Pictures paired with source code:
────────────────────────────────────────

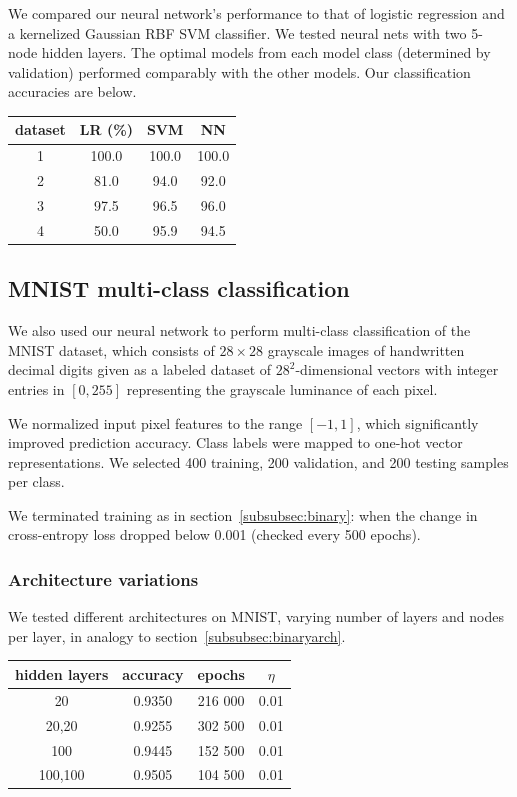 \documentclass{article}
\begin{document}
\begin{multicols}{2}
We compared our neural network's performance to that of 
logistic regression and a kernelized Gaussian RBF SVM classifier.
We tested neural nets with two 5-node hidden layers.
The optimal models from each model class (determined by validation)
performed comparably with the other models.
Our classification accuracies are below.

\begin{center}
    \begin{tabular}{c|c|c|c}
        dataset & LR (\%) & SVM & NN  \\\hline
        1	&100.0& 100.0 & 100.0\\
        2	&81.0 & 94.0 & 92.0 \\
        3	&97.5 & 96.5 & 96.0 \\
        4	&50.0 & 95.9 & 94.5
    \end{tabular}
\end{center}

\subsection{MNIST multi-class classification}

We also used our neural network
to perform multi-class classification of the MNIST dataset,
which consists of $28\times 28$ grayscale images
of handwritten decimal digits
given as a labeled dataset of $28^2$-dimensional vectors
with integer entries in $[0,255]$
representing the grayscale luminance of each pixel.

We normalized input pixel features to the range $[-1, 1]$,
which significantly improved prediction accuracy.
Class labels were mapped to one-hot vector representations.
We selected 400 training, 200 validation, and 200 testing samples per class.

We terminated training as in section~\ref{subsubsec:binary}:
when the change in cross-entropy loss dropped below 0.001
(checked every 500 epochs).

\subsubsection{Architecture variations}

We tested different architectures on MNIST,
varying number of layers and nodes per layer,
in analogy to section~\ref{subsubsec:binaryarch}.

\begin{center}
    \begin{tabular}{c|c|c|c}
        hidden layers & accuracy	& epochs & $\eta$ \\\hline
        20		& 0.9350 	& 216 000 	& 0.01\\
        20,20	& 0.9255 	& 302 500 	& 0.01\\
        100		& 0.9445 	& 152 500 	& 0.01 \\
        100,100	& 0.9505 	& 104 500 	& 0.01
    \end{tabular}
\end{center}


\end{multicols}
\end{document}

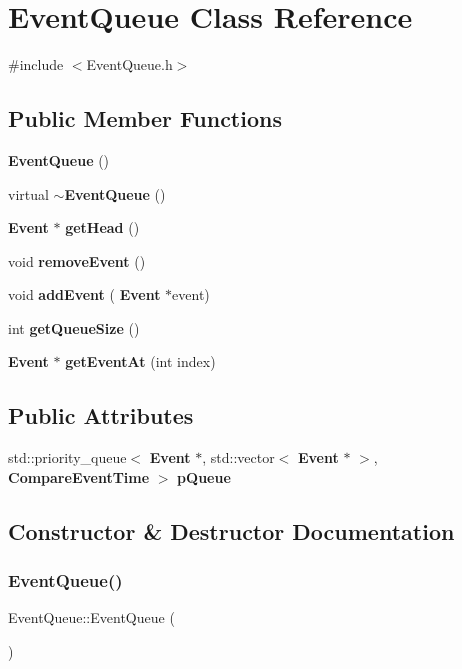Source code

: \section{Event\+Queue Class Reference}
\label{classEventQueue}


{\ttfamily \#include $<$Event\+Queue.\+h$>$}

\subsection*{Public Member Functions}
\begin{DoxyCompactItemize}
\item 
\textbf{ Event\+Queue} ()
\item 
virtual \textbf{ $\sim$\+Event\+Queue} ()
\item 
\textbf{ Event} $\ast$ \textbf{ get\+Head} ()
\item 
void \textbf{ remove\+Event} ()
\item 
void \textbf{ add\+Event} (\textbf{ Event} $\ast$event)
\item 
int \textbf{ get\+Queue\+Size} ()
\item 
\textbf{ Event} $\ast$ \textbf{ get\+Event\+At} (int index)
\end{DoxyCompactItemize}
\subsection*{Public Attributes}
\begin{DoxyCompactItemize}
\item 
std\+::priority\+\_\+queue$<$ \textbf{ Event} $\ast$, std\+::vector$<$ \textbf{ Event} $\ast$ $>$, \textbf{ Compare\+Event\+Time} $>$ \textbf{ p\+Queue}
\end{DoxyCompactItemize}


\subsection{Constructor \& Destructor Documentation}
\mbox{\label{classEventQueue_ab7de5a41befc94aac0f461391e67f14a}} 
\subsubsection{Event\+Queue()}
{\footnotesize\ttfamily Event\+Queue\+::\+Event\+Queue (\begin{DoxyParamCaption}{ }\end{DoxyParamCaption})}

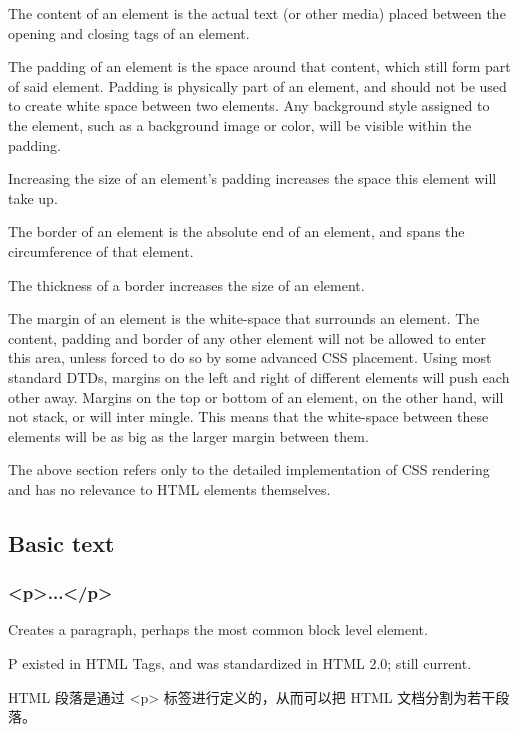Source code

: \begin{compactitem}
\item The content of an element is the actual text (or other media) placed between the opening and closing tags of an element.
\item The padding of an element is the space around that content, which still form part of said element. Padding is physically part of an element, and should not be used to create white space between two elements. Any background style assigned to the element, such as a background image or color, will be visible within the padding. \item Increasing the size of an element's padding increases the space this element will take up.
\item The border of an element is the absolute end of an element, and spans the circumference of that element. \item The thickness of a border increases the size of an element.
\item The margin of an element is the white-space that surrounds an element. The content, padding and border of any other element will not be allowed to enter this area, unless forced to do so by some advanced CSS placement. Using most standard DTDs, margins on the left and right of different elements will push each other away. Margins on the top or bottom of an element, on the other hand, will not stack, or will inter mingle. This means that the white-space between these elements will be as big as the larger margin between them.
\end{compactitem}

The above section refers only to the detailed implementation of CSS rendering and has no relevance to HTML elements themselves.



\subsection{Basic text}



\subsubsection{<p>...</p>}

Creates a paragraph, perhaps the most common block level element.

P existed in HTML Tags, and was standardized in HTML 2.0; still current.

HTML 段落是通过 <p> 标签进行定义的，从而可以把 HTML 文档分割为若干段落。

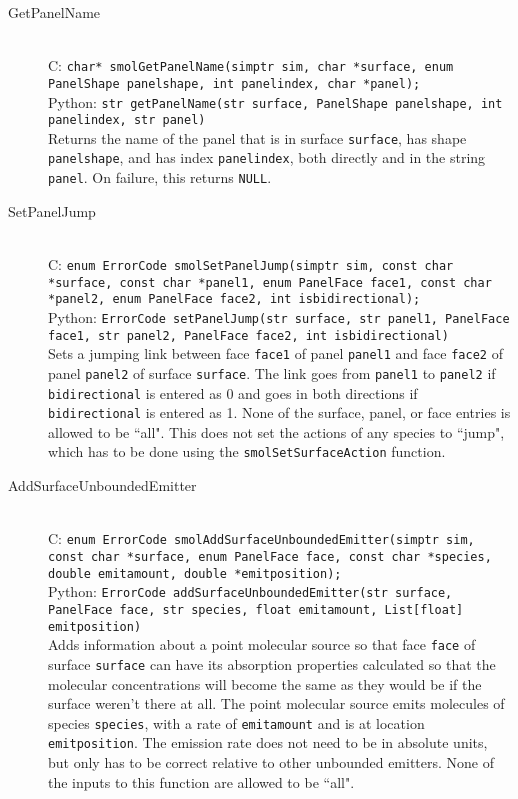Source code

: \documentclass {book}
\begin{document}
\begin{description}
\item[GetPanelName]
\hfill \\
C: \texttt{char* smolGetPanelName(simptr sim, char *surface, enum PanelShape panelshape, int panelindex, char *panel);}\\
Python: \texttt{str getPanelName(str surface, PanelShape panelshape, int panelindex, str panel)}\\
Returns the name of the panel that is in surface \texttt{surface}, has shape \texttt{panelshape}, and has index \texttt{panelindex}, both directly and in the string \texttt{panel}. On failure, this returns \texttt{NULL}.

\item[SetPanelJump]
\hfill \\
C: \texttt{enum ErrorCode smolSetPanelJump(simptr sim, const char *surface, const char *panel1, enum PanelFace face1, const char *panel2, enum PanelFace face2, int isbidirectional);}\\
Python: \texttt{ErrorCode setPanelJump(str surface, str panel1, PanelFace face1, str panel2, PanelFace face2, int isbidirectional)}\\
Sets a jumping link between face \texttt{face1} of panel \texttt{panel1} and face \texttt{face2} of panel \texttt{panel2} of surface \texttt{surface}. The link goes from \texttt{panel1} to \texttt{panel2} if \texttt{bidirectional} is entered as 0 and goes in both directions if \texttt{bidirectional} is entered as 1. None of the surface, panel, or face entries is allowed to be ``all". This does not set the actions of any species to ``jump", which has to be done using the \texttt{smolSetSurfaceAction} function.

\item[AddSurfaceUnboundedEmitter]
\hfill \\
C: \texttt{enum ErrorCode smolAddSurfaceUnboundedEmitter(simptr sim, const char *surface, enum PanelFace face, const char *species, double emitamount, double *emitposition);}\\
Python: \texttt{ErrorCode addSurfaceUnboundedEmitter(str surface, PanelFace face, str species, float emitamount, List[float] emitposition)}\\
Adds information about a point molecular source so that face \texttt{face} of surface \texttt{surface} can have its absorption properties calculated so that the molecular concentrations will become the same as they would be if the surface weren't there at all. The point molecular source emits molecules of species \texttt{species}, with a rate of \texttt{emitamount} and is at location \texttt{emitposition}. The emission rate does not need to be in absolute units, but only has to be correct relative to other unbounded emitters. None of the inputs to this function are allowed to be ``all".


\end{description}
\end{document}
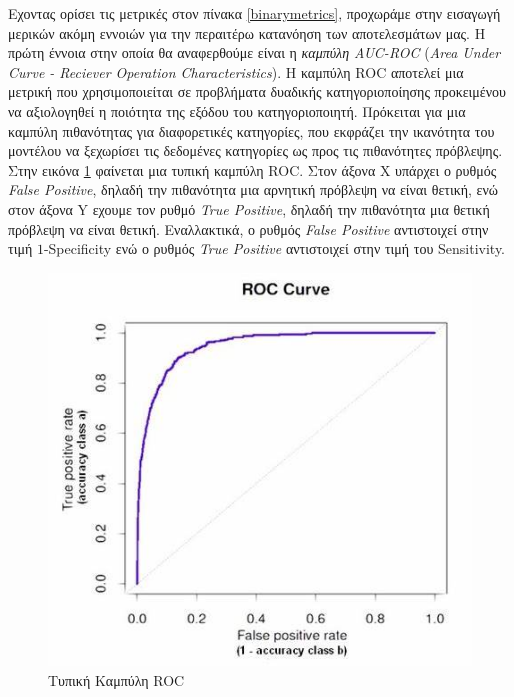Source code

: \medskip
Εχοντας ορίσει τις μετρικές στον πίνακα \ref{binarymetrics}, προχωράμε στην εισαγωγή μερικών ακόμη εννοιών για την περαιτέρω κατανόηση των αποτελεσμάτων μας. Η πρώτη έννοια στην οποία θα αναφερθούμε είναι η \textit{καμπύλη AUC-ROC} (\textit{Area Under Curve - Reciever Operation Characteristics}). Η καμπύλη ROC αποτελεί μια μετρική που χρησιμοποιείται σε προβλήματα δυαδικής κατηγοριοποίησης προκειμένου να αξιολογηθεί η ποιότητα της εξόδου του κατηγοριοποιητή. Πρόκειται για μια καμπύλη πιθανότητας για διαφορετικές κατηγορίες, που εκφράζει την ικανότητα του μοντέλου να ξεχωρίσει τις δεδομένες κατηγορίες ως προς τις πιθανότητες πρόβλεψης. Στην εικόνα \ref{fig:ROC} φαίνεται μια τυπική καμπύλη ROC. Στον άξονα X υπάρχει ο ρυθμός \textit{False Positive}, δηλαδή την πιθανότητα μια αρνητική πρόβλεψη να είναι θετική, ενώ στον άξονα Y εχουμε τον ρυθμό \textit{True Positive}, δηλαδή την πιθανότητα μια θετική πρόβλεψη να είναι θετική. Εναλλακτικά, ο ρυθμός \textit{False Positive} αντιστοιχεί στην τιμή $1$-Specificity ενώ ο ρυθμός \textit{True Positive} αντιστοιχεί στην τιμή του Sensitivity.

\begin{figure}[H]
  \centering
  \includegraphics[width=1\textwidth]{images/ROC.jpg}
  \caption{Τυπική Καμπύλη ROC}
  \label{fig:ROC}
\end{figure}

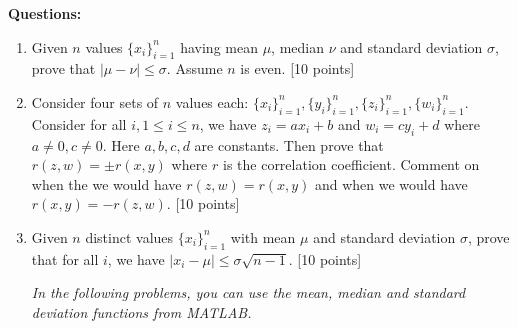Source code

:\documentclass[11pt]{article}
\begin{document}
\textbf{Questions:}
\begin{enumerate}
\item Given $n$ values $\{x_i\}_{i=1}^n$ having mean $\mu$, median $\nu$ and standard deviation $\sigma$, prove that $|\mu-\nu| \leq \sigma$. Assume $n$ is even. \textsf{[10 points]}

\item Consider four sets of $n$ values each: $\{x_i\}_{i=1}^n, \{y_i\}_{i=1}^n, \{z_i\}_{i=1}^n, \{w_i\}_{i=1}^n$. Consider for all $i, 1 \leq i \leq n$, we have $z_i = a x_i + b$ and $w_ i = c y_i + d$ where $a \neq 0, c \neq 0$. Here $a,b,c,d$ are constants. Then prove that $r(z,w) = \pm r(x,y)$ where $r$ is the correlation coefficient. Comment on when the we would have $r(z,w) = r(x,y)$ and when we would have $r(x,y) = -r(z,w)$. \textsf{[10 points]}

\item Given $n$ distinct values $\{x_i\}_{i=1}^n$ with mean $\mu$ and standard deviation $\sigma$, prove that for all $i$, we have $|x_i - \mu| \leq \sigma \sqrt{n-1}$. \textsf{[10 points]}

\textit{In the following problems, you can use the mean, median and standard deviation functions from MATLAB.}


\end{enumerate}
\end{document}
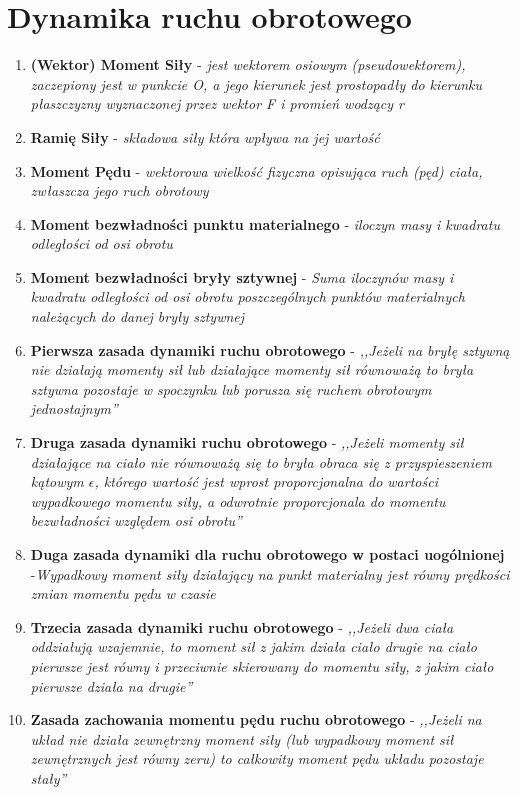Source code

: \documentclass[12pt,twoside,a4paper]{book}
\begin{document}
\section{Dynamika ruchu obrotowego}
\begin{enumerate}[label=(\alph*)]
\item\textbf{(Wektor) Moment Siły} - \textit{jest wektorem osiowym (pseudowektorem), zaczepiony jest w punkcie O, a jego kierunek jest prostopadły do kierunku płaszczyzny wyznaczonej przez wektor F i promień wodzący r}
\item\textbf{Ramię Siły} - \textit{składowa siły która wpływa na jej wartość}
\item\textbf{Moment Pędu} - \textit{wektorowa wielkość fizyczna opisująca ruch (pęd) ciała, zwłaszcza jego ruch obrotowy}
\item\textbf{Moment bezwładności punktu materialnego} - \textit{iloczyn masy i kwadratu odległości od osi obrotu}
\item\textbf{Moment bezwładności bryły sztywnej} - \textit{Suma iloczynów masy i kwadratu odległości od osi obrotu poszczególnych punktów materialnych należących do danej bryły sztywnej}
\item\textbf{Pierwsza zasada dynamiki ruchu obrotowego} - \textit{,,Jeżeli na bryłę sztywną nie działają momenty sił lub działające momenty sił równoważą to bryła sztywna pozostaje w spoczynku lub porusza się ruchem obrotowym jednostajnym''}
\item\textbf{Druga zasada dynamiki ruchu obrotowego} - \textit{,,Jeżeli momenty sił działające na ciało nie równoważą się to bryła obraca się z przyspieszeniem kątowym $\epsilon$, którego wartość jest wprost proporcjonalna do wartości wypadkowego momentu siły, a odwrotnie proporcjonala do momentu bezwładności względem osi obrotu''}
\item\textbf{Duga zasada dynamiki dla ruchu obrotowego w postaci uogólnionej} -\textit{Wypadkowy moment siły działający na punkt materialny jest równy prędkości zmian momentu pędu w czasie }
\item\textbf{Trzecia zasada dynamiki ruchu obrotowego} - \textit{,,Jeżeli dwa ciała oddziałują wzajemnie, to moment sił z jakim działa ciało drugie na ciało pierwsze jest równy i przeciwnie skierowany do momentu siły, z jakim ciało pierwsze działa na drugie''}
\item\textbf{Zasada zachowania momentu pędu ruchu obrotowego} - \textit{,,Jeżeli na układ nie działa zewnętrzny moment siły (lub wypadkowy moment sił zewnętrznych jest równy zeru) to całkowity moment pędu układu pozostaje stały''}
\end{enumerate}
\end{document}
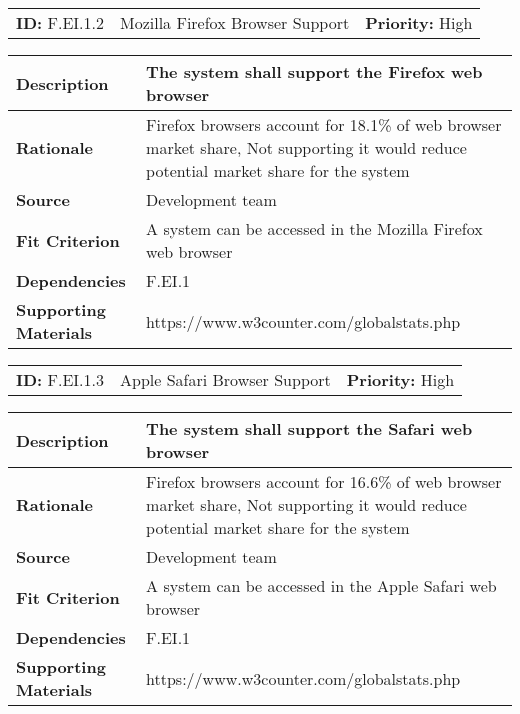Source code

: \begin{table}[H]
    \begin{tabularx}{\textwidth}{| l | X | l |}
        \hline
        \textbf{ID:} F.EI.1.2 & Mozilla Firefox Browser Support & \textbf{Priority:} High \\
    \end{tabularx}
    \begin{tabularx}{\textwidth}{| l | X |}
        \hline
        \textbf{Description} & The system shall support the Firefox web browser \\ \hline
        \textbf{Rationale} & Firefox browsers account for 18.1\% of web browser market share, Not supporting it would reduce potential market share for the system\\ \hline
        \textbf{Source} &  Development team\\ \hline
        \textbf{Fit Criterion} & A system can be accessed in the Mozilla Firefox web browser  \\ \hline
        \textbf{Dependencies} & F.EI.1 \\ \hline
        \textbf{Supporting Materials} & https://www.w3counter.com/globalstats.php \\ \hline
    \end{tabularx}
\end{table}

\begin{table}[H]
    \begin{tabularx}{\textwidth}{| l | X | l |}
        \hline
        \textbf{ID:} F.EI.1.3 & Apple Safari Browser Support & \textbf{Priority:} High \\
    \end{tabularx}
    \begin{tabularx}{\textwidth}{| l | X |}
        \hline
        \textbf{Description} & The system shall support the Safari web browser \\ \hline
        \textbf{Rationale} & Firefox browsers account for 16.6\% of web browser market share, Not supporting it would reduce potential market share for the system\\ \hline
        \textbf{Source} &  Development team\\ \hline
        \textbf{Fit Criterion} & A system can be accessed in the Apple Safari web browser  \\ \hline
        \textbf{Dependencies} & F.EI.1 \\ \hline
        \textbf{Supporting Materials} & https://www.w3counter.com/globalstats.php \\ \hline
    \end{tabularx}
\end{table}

────────────────────────────────────────

- [What the task requires] The answer must consist solely of the lines from the first line of the records through the line containing "We tested neural", reproduced exactly and without the pictures.

- [Output for this task]
 \documentclass{article}
\begin{document}
\begin{multicols}{2}
We compared our neural network's performance to that of 
logistic regression and a kernelized Gaussian RBF SVM classifier.
We tested neural nets with two 5-node hidden layers.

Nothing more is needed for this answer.